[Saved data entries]
========================================================================

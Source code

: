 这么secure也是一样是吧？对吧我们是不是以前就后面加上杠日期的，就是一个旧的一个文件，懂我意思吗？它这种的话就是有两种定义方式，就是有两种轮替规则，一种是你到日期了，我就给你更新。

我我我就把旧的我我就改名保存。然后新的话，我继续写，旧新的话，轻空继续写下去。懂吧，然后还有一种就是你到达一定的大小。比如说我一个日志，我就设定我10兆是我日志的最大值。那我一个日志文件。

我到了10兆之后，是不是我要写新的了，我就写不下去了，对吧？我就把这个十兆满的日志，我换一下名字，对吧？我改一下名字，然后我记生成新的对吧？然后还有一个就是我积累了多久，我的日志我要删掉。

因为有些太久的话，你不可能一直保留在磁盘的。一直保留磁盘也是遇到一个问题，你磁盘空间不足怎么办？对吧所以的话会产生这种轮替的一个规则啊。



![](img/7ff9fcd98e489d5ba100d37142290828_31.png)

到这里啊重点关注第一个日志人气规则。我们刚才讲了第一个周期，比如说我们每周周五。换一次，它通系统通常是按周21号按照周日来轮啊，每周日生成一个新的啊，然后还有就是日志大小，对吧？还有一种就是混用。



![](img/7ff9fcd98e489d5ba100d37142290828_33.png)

========================================================================

Problem statement » Reprint every entry exactly.

Written response »
Source code

: 这么secure也是一样是吧？对吧我们是不是以前就后面加上杠日期的，就是一个旧的一个文件，懂我意思吗？它这种的话就是有两种定义方式，就是有两种轮替规则，一种是你到日期了，我就给你更新。

我我我就把旧的我我就改名保存。然后新的话，我继续写，旧新的话，轻空继续写下去。懂吧，然后还有一种就是你到达一定的大小。比如说我一个日志，我就设定我10兆是我日志的最大值。那我一个日志文件。

我到了10兆之后，是不是我要写新的了，我就写不下去了，对吧？我就把这个十兆满的日志，我换一下名字，对吧？我改一下名字，然后我记生成新的对吧？然后还有一个就是我积累了多久，我的日志我要删掉。

因为有些太久的话，你不可能一直保留在磁盘的。一直保留磁盘也是遇到一个问题，你磁盘空间不足怎么办？对吧所以的话会产生这种轮替的一个规则啊。



![](img/7ff9fcd98e489d5ba100d37142290828_31.png)

到这里啊重点关注第一个日志人气规则。我们刚才讲了第一个周期，比如说我们每周周五。换一次，它通系统通常是按周21号按照周日来轮啊，每周日生成一个新的啊，然后还有就是日志大小，对吧？还有一种就是混用。



![](img/7ff9fcd98e489d5ba100d37142290828_33.png)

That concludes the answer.